Exercise details: Each and every line below goes into your answer unchanged, but leave out the images.

Provided material:
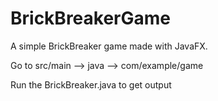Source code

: # BrickBreakerGame
A simple BrickBreaker game made with JavaFX. 



Go to src/main --> java --> com/example/game




Run the BrickBreaker.java to get output
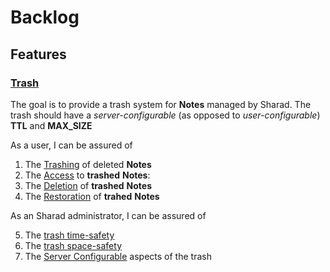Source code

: 
# Backlog

## Features

### [Trash](./trash.feature.md#epics)<a id="trash"></a>

The goal is to provide a trash system for **Notes** managed by Sharad. The trash should have a _server-configurable_ (as opposed to _user-configurable_) **TTL** and **MAX_SIZE**

As a user, I can be assured of

1. The [Trashing](./trash.feature.md#trashing) of deleted **Notes**<a id="trash-trashing"></a>
2. The [Access](./trash.feature.md#access) to __trashed__ **Notes**:<a id="trash-access"></a>
3. The [Deletion](./trash.feature.md#deletion) of __trashed__ **Notes**<a id="trash-deletion"></a>
4. The [Restoration](./trash.feature.md#restoration) of __trahed__ **Notes**<a id="trash-restoration"></a>

As an Sharad administrator, I can be assured of

5. The [trash time-safety](./trash.feature.md#timeSafety)<a id="trash-timeSafety"></a>
6. The [trash space-safety](./trash.feature.md#spaceSafety)<a id="trash-spaceSafety"></a>
7. The [Server Configurable](./trash.feature.md#serverConfigurable) aspects of the trash<a id="trash-serverConfigurable"></a>
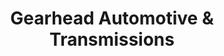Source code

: ---
title: "Gearhead Automotive & Transmissions"
url: /chandler/gearhead-automotive-and-transmissions/
shop: car repair
---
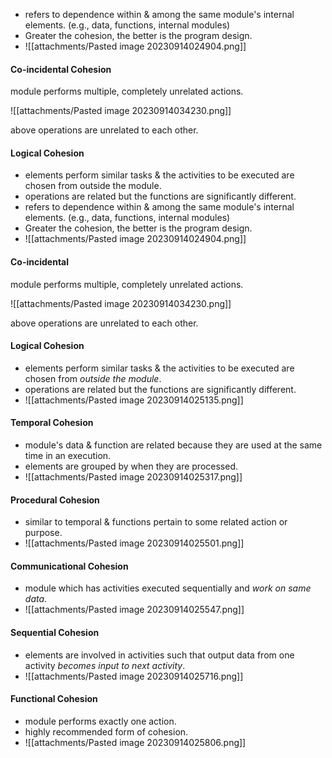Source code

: 
- refers to dependence within & among the same module's internal elements. (e.g., data, functions, internal modules)
- Greater the cohesion, the better is the program design. 
- ![[attachments/Pasted image 20230914024904.png]]


#### Co-incidental Cohesion 
module performs multiple, completely unrelated actions. 

![[attachments/Pasted image 20230914034230.png]]

above operations are unrelated to each other. 
#### Logical Cohesion
- elements perform similar tasks & the activities to be executed are chosen from outside the module. 
- operations are related but the functions are significantly different. 
- refers to dependence within & among the same module's internal elements. (e.g., data, functions, internal modules)
- Greater the cohesion, the better is the program design. 
- ![[attachments/Pasted image 20230914024904.png]]


#### Co-incidental 
module performs multiple, completely unrelated actions. 

![[attachments/Pasted image 20230914034230.png]]

above operations are unrelated to each other. 
#### Logical Cohesion
- elements perform similar tasks & the activities to be executed are chosen from *outside the module*. 
- operations are related but the functions are significantly different. 
- ![[attachments/Pasted image 20230914025135.png]]

#### Temporal Cohesion
- module's data & function are related because they are used at the same time in an execution. 
- elements are grouped by when they are processed. 
- ![[attachments/Pasted image 20230914025317.png]]

#### Procedural Cohesion
- similar to temporal & functions pertain to some related action or purpose. 
- ![[attachments/Pasted image 20230914025501.png]]

#### Communicational Cohesion
- module which has activities executed sequentially and *work on same data*. 
- ![[attachments/Pasted image 20230914025547.png]]

#### Sequential Cohesion
- elements are involved in activities such that output data from one activity *becomes input to next activity*. 
- ![[attachments/Pasted image 20230914025716.png]]

#### Functional Cohesion
- module performs exactly one action. 
- highly recommended form of cohesion. 
- ![[attachments/Pasted image 20230914025806.png]]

Exercise answer:
Source code

: # BrickBreakerGame
A simple BrickBreaker game made with JavaFX. 



Go to src/main --> java --> com/example/game




Run the BrickBreaker.java to get output
Source code

: 
# Backlog

## Features

### [Trash](./trash.feature.md#epics)<a id="trash"></a>

The goal is to provide a trash system for **Notes** managed by Sharad. The trash should have a _server-configurable_ (as opposed to _user-configurable_) **TTL** and **MAX_SIZE**

As a user, I can be assured of

1. The [Trashing](./trash.feature.md#trashing) of deleted **Notes**<a id="trash-trashing"></a>
2. The [Access](./trash.feature.md#access) to __trashed__ **Notes**:<a id="trash-access"></a>
3. The [Deletion](./trash.feature.md#deletion) of __trashed__ **Notes**<a id="trash-deletion"></a>
4. The [Restoration](./trash.feature.md#restoration) of __trahed__ **Notes**<a id="trash-restoration"></a>

As an Sharad administrator, I can be assured of

5. The [trash time-safety](./trash.feature.md#timeSafety)<a id="trash-timeSafety"></a>
6. The [trash space-safety](./trash.feature.md#spaceSafety)<a id="trash-spaceSafety"></a>
7. The [Server Configurable](./trash.feature.md#serverConfigurable) aspects of the trash<a id="trash-serverConfigurable"></a>
Source code

: ---
title: "Gearhead Automotive & Transmissions"
url: /chandler/gearhead-automotive-and-transmissions/
shop: car repair
---
Source code

: 
- refers to dependence within & among the same module's internal elements. (e.g., data, functions, internal modules)
- Greater the cohesion, the better is the program design. 
- ![[attachments/Pasted image 20230914024904.png]]


#### Co-incidental Cohesion 
module performs multiple, completely unrelated actions. 

![[attachments/Pasted image 20230914034230.png]]

above operations are unrelated to each other. 
#### Logical Cohesion
- elements perform similar tasks & the activities to be executed are chosen from outside the module. 
- operations are related but the functions are significantly different. 
- refers to dependence within & among the same module's internal elements. (e.g., data, functions, internal modules)
- Greater the cohesion, the better is the program design. 
- ![[attachments/Pasted image 20230914024904.png]]


#### Co-incidental 
module performs multiple, completely unrelated actions. 

![[attachments/Pasted image 20230914034230.png]]

above operations are unrelated to each other. 
#### Logical Cohesion
- elements perform similar tasks & the activities to be executed are chosen from *outside the module*. 
- operations are related but the functions are significantly different. 
- ![[attachments/Pasted image 20230914025135.png]]

#### Temporal Cohesion
- module's data & function are related because they are used at the same time in an execution. 
- elements are grouped by when they are processed. 
- ![[attachments/Pasted image 20230914025317.png]]

#### Procedural Cohesion
- similar to temporal & functions pertain to some related action or purpose. 
- ![[attachments/Pasted image 20230914025501.png]]

#### Communicational Cohesion
- module which has activities executed sequentially and *work on same data*. 
- ![[attachments/Pasted image 20230914025547.png]]

#### Sequential Cohesion
- elements are involved in activities such that output data from one activity *becomes input to next activity*. 
- ![[attachments/Pasted image 20230914025716.png]]

#### Functional Cohesion
- module performs exactly one action. 
- highly recommended form of cohesion. 
- ![[attachments/Pasted image 20230914025806.png]]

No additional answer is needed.